Ici encore, M. Wheaton cite des faits, des arrêts de cours anglaises. Ils ne sont pas applicables à la question pendante. Il s’agissait d’esclaves capturés sur mer par des croiseurs anglais. Je ne répéterai donc pas ce que j’ai déjà dit.

Permettez-moi de terminer par une hypothèse qui résume la question tout entière.

Supposons que les patriotes polonais relégués en Sibérie s’insurgent contre leurs gardiens, qu’ils brisent violemment le joug qui les opprime, et qu’ils soient assez heureux pour atteindre le sol de la France. Voudrions-nous les livrer ? Que dis-je ? oserait-on nous les demander ?

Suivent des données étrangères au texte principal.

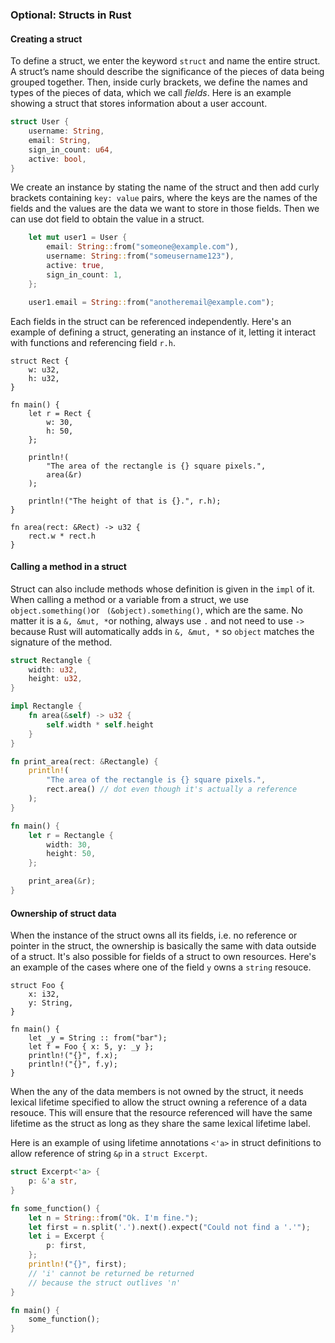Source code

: ### Optional: Structs in Rust

#### Creating a struct

To define a struct, we enter the keyword `struct` and name the entire struct. A struct’s name should describe the significance of the pieces of data being grouped together. Then, inside curly brackets, we define the names and types of the pieces of data, which we call *fields*. Here is an example showing a struct that stores information about a user account.

```rust
struct User {
    username: String,
    email: String,
    sign_in_count: u64,
    active: bool,
}
```

We create an instance by stating the name of the struct and then add curly brackets containing `key: value` pairs, where the keys are the names of the fields and the values are the data we want to store in those fields.  Then we can use dot field to obtain the value in a struct.

```rust
    let mut user1 = User {
        email: String::from("someone@example.com"),
        username: String::from("someusername123"),
        active: true,
        sign_in_count: 1,
    };

    user1.email = String::from("anotheremail@example.com");
```
Each fields in the struct can be referenced independently. Here's an example of defining a struct, generating an instance of it, letting it interact with functions and referencing field `r.h`.

```rv
struct Rect {
    w: u32,
    h: u32,
}

fn main() {
    let r = Rect {
        w: 30,
        h: 50,
    };

    println!(
        "The area of the rectangle is {} square pixels.",
        area(&r)
    );
    
    println!("The height of that is {}.", r.h);
}

fn area(rect: &Rect) -> u32 {
    rect.w * rect.h
}
```

#### Calling a method in a struct

Struct can also include methods whose definition is given in the `impl` of it.  When calling a method or a variable from a struct, we use `object.something()`or ` (&object).something()`, which are the same. No matter it is a `&, &mut, *`or nothing, always use `.` and not need to use `->` because Rust will automatically adds in `&, &mut, *` so `object` matches the signature of the method. 

```rust
struct Rectangle {
    width: u32,
    height: u32,
}

impl Rectangle {
    fn area(&self) -> u32 {
        self.width * self.height
    }
}

fn print_area(rect: &Rectangle) {
    println!(
        "The area of the rectangle is {} square pixels.",
       	rect.area() // dot even though it's actually a reference
    );
}

fn main() {
    let r = Rectangle {
        width: 30,
        height: 50,
    };

    print_area(&r);
}
```

#### Ownership of struct data

When the instance of the struct owns all its fields, i.e. no reference or pointer in the struct, the ownership is basically the same with data outside of a struct. It's also possible for fields of a struct to own resources. Here's an example of the cases where one of the field `y` owns a `string` resouce.

```rv
struct Foo {
    x: i32,
    y: String,
}

fn main() {
    let _y = String :: from("bar");
    let f = Foo { x: 5, y: _y };
    println!("{}", f.x);
    println!("{}", f.y);
}
```

When the any of the data members is not owned by the struct, it needs lexical lifetime specified to allow the struct owning a reference of a data resouce. This will ensure that the resource referenced will have the same lifetime as the struct as long as they share the same lexical lifetime label.

Here is an example of using lifetime annotations `<'a>` in struct definitions to allow reference of string `&p` in a `struct Excerpt`.

```rust
struct Excerpt<'a> {
    p: &'a str,
}

fn some_function() {
    let n = String::from("Ok. I'm fine.");
    let first = n.split('.').next().expect("Could not find a '.'");
    let i = Excerpt {
        p: first,
    };
    println!("{}", first);
    // 'i' cannot be returned be returned
    // because the struct outlives 'n'
}

fn main() {
    some_function();
}
```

Et cependant, monsieur, qu’a-t-on enlevé aux Polonais ? L’existence politique. Qu’a-t-on enlevé aux nègres ? Tout, même la qualité d’homme : on en a fait des choses.

Réfléchissez, monsieur, et jugez. Vous jugerez, j’en suis certain, comme moi, que l’Angleterre ne doit aux États-Unis ni l’extradition des noirs, ni aucune autre satisfaction pour le fait de la Créole.

Le sentiment le plus honorable, le sentiment patriotique, la susceptibilité que je respecte le plus, la susceptibilité nationale, ont fait illusion à M. Wheaton. Il avait habilement et vaillamment défendu la cause de son pays au sujet du droit de visite. Il a cru devoir lui prêter le secours de son talent, même dans la question toute différente, que dis-je ? tout opposée de la Créole. C’est une erreur ; mais cette erreur n’ôte rien à la haute estime qu’ont méritée à ce savant publiciste son caractère et ses travaux, estime dont, vous le savez, j’ai été heureux de pouvoir lui donner des preuves dans plus d’une occasion.

Agréez, monsieur, etc.,


Rossi.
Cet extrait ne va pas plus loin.